[Data excerpts]
*** Begin section ***

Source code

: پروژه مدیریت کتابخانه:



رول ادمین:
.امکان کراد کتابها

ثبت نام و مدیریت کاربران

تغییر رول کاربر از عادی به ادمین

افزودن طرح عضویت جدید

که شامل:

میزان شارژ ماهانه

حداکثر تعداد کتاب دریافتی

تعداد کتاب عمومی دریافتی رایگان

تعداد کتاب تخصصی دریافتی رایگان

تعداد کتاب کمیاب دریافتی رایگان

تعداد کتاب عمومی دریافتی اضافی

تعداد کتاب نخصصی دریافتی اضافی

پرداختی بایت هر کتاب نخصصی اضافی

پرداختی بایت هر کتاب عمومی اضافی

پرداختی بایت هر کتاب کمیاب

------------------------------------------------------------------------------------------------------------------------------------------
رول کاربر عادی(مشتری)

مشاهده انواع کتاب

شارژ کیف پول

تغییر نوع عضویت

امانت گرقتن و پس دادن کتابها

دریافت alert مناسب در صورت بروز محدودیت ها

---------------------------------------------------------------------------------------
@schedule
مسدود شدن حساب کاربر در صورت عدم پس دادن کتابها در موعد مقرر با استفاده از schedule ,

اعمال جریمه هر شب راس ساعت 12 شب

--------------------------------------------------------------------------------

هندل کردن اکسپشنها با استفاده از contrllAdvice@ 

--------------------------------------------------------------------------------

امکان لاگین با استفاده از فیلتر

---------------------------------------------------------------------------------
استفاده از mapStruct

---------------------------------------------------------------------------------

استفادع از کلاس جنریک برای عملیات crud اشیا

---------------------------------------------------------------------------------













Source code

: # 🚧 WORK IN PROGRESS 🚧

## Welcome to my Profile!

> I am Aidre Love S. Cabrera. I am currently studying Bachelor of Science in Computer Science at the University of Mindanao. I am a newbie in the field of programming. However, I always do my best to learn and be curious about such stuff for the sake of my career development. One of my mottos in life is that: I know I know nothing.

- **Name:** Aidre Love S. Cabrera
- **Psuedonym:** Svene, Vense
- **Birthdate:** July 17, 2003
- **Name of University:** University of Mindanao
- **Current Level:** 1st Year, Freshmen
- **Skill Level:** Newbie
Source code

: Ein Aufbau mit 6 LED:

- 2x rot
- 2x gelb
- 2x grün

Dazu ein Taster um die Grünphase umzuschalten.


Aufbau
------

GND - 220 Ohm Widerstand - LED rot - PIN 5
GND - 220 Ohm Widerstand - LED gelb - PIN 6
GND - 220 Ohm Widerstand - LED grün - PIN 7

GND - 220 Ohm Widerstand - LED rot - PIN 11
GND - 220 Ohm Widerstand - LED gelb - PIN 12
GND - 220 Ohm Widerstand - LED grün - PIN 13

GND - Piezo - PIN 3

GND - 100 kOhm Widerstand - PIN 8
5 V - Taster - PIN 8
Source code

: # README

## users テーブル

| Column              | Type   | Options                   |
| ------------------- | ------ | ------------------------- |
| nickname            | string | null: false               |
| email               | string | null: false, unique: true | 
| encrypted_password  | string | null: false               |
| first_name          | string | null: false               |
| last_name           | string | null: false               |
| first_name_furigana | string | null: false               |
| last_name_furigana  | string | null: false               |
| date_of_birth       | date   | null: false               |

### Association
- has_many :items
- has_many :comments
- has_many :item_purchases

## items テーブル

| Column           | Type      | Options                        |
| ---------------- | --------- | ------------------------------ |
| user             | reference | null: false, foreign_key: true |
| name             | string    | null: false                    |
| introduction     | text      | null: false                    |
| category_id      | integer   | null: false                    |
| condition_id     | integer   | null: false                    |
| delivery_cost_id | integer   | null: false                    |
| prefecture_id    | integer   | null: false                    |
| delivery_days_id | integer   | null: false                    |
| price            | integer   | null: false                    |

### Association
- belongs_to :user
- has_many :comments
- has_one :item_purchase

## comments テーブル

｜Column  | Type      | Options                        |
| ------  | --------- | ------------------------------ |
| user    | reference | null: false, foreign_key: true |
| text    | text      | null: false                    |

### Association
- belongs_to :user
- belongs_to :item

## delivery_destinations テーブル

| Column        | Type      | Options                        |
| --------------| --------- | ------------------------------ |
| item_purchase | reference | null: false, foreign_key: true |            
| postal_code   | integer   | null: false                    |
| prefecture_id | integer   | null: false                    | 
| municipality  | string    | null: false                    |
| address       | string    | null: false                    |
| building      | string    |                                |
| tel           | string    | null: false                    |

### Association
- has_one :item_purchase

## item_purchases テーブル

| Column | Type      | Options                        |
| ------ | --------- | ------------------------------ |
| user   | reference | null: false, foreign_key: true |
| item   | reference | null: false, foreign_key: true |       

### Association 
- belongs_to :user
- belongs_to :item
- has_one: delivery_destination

*** End section ***

WORK TO BE COMPLETED
In the data above, find each line where the string "استفاده" appears, then copy it.

ANSWER FOR THIS EXERCISE
مسدود شدن حساب کاربر در صورت عدم پس دادن کتابها در موعد مقرر با استفاده از schedule ,
هندل کردن اکسپشنها با استفاده از contrllAdvice@ 
امکان لاگین با استفاده از فیلتر
استفاده از mapStruct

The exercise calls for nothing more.